■ Saved entries
◇ ◇ ◇ ◇ ◇
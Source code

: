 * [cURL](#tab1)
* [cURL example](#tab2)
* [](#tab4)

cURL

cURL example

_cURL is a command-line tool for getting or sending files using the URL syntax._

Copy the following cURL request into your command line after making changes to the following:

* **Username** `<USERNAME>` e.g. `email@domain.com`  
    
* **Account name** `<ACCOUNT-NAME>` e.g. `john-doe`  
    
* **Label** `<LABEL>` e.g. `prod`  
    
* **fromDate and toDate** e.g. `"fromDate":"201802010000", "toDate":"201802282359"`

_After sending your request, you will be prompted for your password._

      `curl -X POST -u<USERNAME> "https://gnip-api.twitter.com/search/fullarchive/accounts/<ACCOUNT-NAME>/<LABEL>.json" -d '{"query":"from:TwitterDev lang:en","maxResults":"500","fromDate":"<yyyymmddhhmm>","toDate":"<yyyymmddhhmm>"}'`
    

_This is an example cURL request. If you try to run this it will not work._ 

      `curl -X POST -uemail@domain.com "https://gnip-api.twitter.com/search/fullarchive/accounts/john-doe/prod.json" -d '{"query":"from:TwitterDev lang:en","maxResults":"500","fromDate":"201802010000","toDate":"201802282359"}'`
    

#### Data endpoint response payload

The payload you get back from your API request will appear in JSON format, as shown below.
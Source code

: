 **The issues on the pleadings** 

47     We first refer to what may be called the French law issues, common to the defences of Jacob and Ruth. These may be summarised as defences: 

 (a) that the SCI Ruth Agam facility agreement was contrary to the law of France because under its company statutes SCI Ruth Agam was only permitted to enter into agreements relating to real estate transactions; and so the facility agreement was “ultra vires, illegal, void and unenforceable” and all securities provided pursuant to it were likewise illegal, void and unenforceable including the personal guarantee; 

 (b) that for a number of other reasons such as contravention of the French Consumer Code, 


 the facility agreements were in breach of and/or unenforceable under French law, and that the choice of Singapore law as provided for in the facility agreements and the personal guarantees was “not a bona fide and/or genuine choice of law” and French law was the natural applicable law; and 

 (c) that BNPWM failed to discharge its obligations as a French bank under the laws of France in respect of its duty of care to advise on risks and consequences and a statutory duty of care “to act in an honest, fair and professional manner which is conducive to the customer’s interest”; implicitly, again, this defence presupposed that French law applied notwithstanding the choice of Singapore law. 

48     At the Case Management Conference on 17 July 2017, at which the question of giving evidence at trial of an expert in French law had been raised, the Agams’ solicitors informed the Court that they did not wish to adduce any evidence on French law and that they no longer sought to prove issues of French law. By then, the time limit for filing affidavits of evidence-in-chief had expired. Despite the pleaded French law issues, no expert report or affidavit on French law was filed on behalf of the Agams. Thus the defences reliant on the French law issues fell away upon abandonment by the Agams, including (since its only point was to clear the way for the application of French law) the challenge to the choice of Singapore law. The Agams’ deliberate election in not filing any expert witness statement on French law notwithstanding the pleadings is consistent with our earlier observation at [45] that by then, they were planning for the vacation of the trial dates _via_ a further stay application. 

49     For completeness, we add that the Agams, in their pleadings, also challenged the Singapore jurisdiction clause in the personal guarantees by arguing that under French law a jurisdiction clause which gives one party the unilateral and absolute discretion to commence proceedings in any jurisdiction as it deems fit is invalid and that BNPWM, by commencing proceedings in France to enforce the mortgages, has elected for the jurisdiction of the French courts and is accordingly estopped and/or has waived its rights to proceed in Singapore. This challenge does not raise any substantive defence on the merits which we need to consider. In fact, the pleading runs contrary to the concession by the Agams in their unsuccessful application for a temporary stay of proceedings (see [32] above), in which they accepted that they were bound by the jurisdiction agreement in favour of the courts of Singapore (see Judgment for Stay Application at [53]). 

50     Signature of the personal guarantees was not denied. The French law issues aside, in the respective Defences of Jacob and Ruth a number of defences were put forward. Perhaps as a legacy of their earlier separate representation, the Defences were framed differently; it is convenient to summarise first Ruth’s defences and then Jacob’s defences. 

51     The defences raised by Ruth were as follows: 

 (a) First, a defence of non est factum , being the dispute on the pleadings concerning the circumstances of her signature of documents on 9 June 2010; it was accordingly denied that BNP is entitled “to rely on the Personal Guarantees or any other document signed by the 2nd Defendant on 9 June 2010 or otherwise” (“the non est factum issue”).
◇ ◇ ◇ ◇ ◇
Each line of the data in which the string "notwithstanding" appears needs to be copied.

 (c) that BNPWM failed to discharge its obligations as a French bank under the laws of France in respect of its duty of care to advise on risks and consequences and a statutory duty of care “to act in an honest, fair and professional manner which is conducive to the customer’s interest”; implicitly, again, this defence presupposed that French law applied notwithstanding the choice of Singapore law. 
48     At the Case Management Conference on 17 July 2017, at which the question of giving evidence at trial of an expert in French law had been raised, the Agams’ solicitors informed the Court that they did not wish to adduce any evidence on French law and that they no longer sought to prove issues of French law. By then, the time limit for filing affidavits of evidence-in-chief had expired. Despite the pleaded French law issues, no expert report or affidavit on French law was filed on behalf of the Agams. Thus the defences reliant on the French law issues fell away upon abandonment by the Agams, including (since its only point was to clear the way for the application of French law) the challenge to the choice of Singapore law. The Agams’ deliberate election in not filing any expert witness statement on French law notwithstanding the pleadings is consistent with our earlier observation at [45] that by then, they were planning for the vacation of the trial dates _via_ a further stay application. 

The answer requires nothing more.